→ Work order:
Where the data below begins, start retyping exactly, and end on the line with "- **Height** - Set", which is included; no picture goes in.

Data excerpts
++++++++++++++++++++
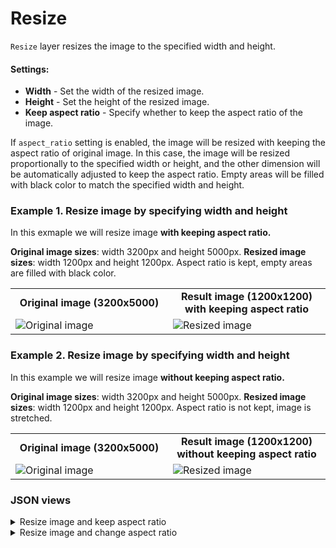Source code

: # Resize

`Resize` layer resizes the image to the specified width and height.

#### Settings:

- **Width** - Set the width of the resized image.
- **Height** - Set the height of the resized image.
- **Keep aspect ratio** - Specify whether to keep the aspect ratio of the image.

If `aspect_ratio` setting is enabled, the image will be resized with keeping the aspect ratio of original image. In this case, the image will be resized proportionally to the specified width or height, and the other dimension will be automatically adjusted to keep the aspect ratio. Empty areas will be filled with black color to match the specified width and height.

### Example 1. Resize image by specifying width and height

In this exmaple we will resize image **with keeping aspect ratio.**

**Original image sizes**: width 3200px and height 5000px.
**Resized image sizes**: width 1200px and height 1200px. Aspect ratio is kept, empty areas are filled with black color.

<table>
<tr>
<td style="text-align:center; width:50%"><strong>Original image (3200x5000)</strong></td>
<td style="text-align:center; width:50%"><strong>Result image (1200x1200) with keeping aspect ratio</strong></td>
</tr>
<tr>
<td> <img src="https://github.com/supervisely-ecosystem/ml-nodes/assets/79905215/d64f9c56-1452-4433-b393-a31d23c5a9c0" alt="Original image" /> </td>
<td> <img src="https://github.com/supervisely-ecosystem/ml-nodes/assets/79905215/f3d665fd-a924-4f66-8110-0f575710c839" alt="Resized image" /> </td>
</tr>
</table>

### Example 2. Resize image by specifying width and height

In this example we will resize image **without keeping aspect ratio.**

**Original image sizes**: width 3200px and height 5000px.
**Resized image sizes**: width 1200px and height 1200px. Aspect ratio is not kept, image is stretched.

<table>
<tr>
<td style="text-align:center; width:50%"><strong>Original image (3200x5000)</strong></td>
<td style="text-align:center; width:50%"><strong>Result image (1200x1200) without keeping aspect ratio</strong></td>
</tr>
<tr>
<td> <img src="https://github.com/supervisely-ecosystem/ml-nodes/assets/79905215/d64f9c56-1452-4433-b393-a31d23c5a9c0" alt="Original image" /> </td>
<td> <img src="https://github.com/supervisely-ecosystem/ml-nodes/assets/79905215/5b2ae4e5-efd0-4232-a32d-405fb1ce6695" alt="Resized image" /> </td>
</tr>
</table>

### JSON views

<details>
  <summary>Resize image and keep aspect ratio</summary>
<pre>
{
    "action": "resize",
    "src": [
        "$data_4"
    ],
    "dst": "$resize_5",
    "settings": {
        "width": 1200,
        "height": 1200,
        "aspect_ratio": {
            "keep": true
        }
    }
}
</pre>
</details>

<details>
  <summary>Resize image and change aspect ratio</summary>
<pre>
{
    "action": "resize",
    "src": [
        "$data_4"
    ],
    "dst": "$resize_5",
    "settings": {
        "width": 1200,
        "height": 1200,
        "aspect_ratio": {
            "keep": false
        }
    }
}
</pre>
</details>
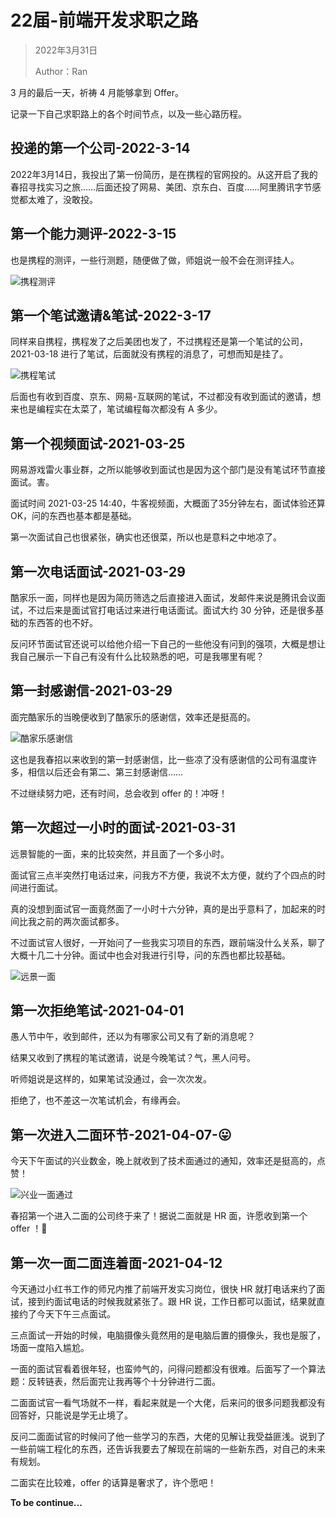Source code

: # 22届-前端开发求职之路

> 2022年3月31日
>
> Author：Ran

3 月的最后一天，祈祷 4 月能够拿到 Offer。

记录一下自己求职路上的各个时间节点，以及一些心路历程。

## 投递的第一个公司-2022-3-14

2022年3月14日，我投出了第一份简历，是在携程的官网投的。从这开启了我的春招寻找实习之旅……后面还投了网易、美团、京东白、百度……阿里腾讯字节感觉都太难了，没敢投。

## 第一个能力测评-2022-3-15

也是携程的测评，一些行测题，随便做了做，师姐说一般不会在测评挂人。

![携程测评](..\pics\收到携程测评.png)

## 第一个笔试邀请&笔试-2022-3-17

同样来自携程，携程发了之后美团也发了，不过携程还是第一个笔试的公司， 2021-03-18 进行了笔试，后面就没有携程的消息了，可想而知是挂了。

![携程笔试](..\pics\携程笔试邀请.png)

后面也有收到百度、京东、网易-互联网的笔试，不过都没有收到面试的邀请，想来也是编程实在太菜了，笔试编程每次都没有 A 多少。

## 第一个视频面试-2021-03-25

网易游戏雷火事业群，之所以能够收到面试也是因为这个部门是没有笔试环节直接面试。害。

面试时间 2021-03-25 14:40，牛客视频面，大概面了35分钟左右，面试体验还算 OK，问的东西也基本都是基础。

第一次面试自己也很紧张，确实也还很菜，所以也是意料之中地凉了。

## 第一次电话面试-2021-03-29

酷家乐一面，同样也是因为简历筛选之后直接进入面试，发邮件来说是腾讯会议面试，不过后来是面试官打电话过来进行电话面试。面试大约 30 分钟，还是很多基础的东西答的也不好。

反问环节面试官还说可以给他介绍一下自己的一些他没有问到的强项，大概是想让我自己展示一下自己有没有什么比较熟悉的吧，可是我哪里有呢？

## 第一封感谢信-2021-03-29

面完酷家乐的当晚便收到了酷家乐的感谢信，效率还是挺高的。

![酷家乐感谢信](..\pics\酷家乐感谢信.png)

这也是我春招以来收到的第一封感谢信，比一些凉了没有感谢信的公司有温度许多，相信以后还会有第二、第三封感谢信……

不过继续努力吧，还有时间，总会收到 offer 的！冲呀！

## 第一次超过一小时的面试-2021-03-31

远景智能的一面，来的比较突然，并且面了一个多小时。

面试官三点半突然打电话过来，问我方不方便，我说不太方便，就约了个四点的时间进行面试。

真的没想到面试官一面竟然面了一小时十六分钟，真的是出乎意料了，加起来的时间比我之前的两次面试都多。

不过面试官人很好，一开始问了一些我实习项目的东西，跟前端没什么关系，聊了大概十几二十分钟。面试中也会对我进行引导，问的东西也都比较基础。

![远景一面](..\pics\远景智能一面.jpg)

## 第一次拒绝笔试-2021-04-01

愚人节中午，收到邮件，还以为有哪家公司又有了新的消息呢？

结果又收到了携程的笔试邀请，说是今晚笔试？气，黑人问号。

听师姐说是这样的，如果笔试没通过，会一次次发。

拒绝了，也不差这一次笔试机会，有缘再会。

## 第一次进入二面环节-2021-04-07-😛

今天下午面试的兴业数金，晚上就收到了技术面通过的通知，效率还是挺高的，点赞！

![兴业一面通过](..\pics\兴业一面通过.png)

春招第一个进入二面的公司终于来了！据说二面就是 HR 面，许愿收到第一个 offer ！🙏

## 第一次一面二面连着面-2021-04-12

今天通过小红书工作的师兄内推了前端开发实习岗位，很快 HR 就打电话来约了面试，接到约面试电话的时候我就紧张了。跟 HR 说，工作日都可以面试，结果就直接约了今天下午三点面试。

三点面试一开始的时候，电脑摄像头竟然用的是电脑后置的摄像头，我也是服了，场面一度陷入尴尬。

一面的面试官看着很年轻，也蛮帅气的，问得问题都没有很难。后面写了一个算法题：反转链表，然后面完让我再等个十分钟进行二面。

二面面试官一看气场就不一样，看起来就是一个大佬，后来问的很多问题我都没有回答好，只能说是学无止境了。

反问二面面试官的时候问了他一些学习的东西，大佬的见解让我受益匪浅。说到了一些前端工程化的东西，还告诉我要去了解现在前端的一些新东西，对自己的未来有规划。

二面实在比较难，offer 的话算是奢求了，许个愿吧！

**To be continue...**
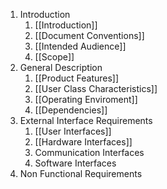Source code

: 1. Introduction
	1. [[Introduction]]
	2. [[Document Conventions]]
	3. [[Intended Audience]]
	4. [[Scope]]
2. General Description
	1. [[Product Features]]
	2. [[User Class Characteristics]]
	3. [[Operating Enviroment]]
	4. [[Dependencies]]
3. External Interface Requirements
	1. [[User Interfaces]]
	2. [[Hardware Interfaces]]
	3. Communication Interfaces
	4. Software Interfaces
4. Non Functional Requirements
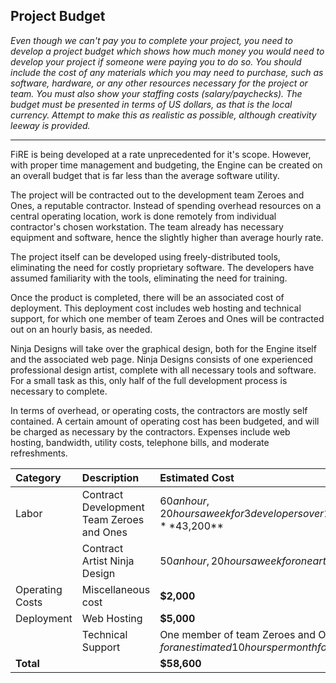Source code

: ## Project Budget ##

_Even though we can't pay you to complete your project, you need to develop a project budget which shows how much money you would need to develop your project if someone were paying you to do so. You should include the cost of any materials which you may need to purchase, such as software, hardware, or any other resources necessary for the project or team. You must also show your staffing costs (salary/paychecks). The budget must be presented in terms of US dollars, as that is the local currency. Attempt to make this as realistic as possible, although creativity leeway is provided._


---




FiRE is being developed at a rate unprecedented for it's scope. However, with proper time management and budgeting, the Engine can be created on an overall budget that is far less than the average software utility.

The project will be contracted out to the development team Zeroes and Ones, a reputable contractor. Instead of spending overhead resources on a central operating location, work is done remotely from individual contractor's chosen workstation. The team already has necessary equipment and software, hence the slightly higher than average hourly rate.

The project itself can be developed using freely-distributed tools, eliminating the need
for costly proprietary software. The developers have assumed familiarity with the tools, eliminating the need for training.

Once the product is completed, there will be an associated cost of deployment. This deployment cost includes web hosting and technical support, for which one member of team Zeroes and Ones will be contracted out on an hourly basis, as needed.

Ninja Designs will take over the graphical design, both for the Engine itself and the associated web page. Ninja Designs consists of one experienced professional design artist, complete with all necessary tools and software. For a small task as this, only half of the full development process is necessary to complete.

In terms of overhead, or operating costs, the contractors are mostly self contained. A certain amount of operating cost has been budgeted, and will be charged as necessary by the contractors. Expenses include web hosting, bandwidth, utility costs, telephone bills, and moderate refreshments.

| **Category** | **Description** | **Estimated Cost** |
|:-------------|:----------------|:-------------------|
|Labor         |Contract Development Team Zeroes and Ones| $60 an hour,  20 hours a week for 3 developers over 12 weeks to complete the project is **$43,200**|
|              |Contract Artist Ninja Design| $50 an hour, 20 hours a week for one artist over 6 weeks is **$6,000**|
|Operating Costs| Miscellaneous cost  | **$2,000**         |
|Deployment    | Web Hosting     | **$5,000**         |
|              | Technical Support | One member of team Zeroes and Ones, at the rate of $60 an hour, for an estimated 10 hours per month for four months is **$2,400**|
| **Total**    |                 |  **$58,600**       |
++++++++++++++++++++
→ Written response:
Source code

: # Resize

`Resize` layer resizes the image to the specified width and height.

#### Settings:

- **Width** - Set the width of the resized image.
- **Height** - Set the height of the resized image.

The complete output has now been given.